I worked as a programmer during the development of Frogkey, responsible for engineering gameplay and proactively helping with technical design elements.

Contributions

  • Player Movement and Mechanics

  • Camera

  • Jumping

  • Grappling

  • UI/UX Integration and Interaction

  • Animations

  • Attacking

  • Chest Open Animation

  • VFX

  • Dashing

  • Healing

  • Unused Damage VFX

  • Projectiles

Collaborating with different disciplines has been amazing, experience, especially when it gives an inside look to see an idea evolve from multiple perspectives.

Frogkey was a passion project from one of my friends in college that was in the brainstorming phase for over a year. He really wanted to have the game invoke fun mechanics for full engagement. In turn, he really wanted the movement to be polished. Evidently, I worked on the project for a year. When we were assigning our roles, we joked that anyone can be anything since we can learn what we need from the Internet, taking specialties and preferences in mind. It was planned for me to be the lead programmer but turned it down because I didn't like the name. It held a lot of responsibility and weight I didn't want to hold, but the professor basically said that the name didn't matter. The bottom line, programmers and lead programmers still have tasks to do involving the game. If anything, the director/producer/scrum master talks to them more in terms of progress or whatever.

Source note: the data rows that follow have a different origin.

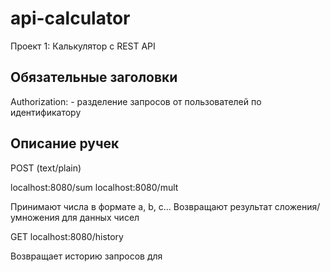 # api-calculator

Проект 1: Калькулятор с REST API

## Обязательные заголовки
Authorization: <uID> - разделение запросов от пользователей по идентификатору

## Описание ручек

POST (text/plain)

localhost:8080/sum
localhost:8080/mult

Принимают числа в формате a, b, c...
Возвращают результат сложения/умножения для данных чисел

GET
localhost:8080/history

Возвращает историю запросов для <uID>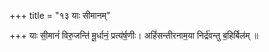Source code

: +++
title = "१३ याः सीमानम्"

+++
याः सी॒मानं॑ विरु॒जन्ति॑ मू॒र्धानं॒ प्रत्य॑र्ष॒णीः। अहिं॑सन्तीरनाम॒या निर्द्र॑वन्तु ब॒हिर्बिल॑म् ॥
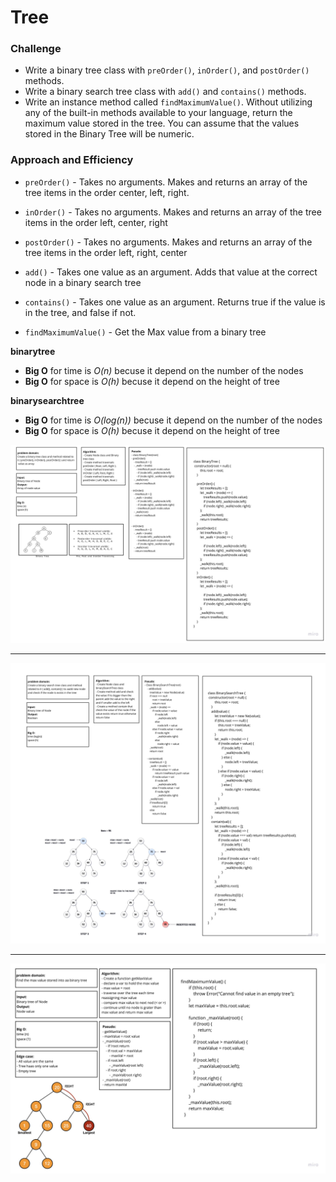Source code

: # Tree

### Challenge
- Write a binary tree class with `preOrder()`, `inOrder()`, and `postOrder()` methods. 
- Write a binary search tree class with `add()` and `contains()` methods.
- Write an instance method called `findMaximumValue()`. Without utilizing any of the built-in methods available to your language, return the maximum value stored in the tree. You can assume that the values stored in the Binary Tree will be numeric.


### Approach and Efficiency
- `preOrder()` - Takes no arguments. Makes and returns an array of the tree items in the order center, left, right.
- `inOrder()` - Takes no arguments. Makes and returns an array of the tree items in the order left, center, right
- `postOrder()` - Takes no arguments. Makes and returns an array of the tree items in the order left, right, center
- `add()` - Takes one value as an argument. Adds that value at the correct node in a binary search tree
- `contains()` - Takes one value as an argument. Returns true if the value is in the tree, and false if not.

- `findMaximumValue()` - Get the Max value from a binary tree

**binarytree**
- **Big O** for time is *O(n)* becuse it depend on the number of the nodes
- **Big O** for space is *O(h)* becuse it depend on the height of tree

**binarysearchtree**
- **Big O** for time is *O(log(n))* becuse it depend on the number of the nodes
- **Big O** for space is *O(h)* becuse it depend on the height of tree


![](../../assets/binaryTree.jpg)

***

![](../../assets/binarySearchTree.jpg)

***

![](../../assets/find-maximum-value.jpg)

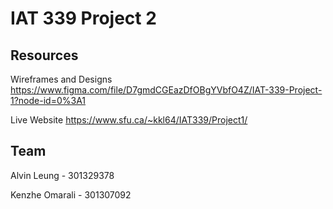 # IAT 339 Project 2

## Resources

Wireframes and Designs
https://www.figma.com/file/D7gmdCGEazDfOBgYVbfO4Z/IAT-339-Project-1?node-id=0%3A1

Live Website
https://www.sfu.ca/~kkl64/IAT339/Project1/


## Team

Alvin Leung - 301329378

Kenzhe Omarali - 301307092

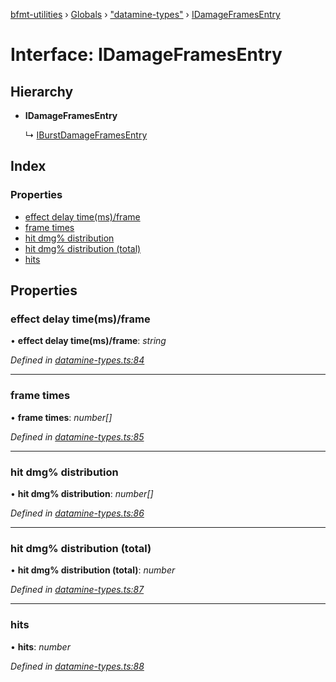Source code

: [bfmt-utilities](../README.md) › [Globals](../globals.md) › ["datamine-types"](../modules/_datamine_types_.md) › [IDamageFramesEntry](_datamine_types_.idamageframesentry.md)

# Interface: IDamageFramesEntry

## Hierarchy

* **IDamageFramesEntry**

  ↳ [IBurstDamageFramesEntry](_datamine_types_.iburstdamageframesentry.md)

## Index

### Properties

* [effect delay time(ms)/frame](_datamine_types_.idamageframesentry.md#effect-delay-time(ms)/frame)
* [frame times](_datamine_types_.idamageframesentry.md#frame-times)
* [hit dmg% distribution](_datamine_types_.idamageframesentry.md#hit-dmg%-distribution)
* [hit dmg% distribution (total)](_datamine_types_.idamageframesentry.md#hit-dmg%-distribution-(total))
* [hits](_datamine_types_.idamageframesentry.md#hits)

## Properties

###  effect delay time(ms)/frame

• **effect delay time(ms)/frame**: *string*

*Defined in [datamine-types.ts:84](https://github.com/BluuArc/bfmt-utilities/blob/dcfe900/src/datamine-types.ts#L84)*

___

###  frame times

• **frame times**: *number[]*

*Defined in [datamine-types.ts:85](https://github.com/BluuArc/bfmt-utilities/blob/dcfe900/src/datamine-types.ts#L85)*

___

###  hit dmg% distribution

• **hit dmg% distribution**: *number[]*

*Defined in [datamine-types.ts:86](https://github.com/BluuArc/bfmt-utilities/blob/dcfe900/src/datamine-types.ts#L86)*

___

###  hit dmg% distribution (total)

• **hit dmg% distribution (total)**: *number*

*Defined in [datamine-types.ts:87](https://github.com/BluuArc/bfmt-utilities/blob/dcfe900/src/datamine-types.ts#L87)*

___

###  hits

• **hits**: *number*

*Defined in [datamine-types.ts:88](https://github.com/BluuArc/bfmt-utilities/blob/dcfe900/src/datamine-types.ts#L88)*
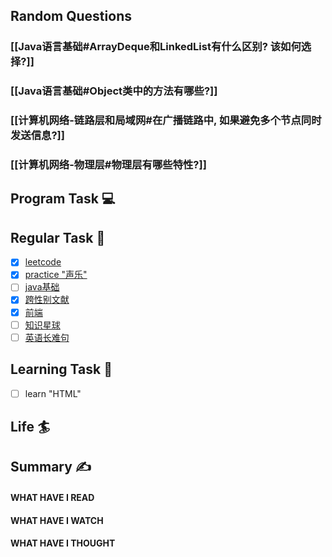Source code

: ## Random Questions
### [[Java语言基础#ArrayDeque和LinkedList有什么区别? 该如何选择?]]

### [[Java语言基础#Object类中的方法有哪些?]]

### [[计算机网络-链路层和局域网#在广播链路中, 如果避免多个节点同时发送信息?]]

### [[计算机网络-物理层#物理层有哪些特性?]]



## Program Task  💻

## Regular Task  🤡
- [x] [leetcode](https://leetcode.cn/study-plan/algorithms/?progress=tyz0ksg)
- [x] [practice "声乐"](https://docs.google.com/spreadsheets/d/1F0zsAOoyfBXu63_U2zy0et0Ku1OxZ0DCDKUsEI5Ebjs/edit#gid=1676784532)
- [ ] [java基础](https://javaguide.cn/java/basis/java-basic-questions-01.html#%E5%9F%BA%E7%A1%80%E6%A6%82%E5%BF%B5)
- [x] [跨性别文献](https://transreads.org/tag/article/)
- [x] [前端](https://web.qianguyihao.com)
- [ ] [知识星球](http://svip.iocoder.cn/index/index.html)
- [ ] [英语长难句](https://www.bilibili.com/video/BV1mC4y1p7Fh?p=154)

## Learning Task 🎯
- [ ] learn "HTML"

## Life 🏄

## Summary ✍
####  WHAT HAVE I READ

#### WHAT HAVE I WATCH

#### WHAT HAVE I THOUGHT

Anyway, I was responsible for creating the game feel and movement of the game. I needed to make sure the jump was good, and the speed was great too. I created the player movement script, and it held a lot of variables to modify. One time the jump felt way too floaty, and I had to increase the jump strength. The same can go for gravity but it felt inconsistent when changed. It was fine where it was. Another time the jump button can be repeatedly used in succession. It made the character hop, but the director didn't want it to hop, so the delay in pressing the jump button was increased.

One of the tasks made was to create the control scheme for the player

We also had a grapple mechanic it worked when I put it in, but I was confused about what it needed to do. At first, I went through a tutorial to make it and it worked great

(sidebar: I think working in the dark works because I can't see any distractions, but taking my glasses off does about the same thing too)

During the final playtest, it didn't feel super fun. It was novel but it was too simple to find the fun in it to be brutally honest. I remember some players got stuck in a platform because the jump wasn't high enough. The dash was also weird. It did boost them forward but launched them into the air. One play tester found a glitch where if you angle the camera, it launches you upward. Thankfully you could still go down.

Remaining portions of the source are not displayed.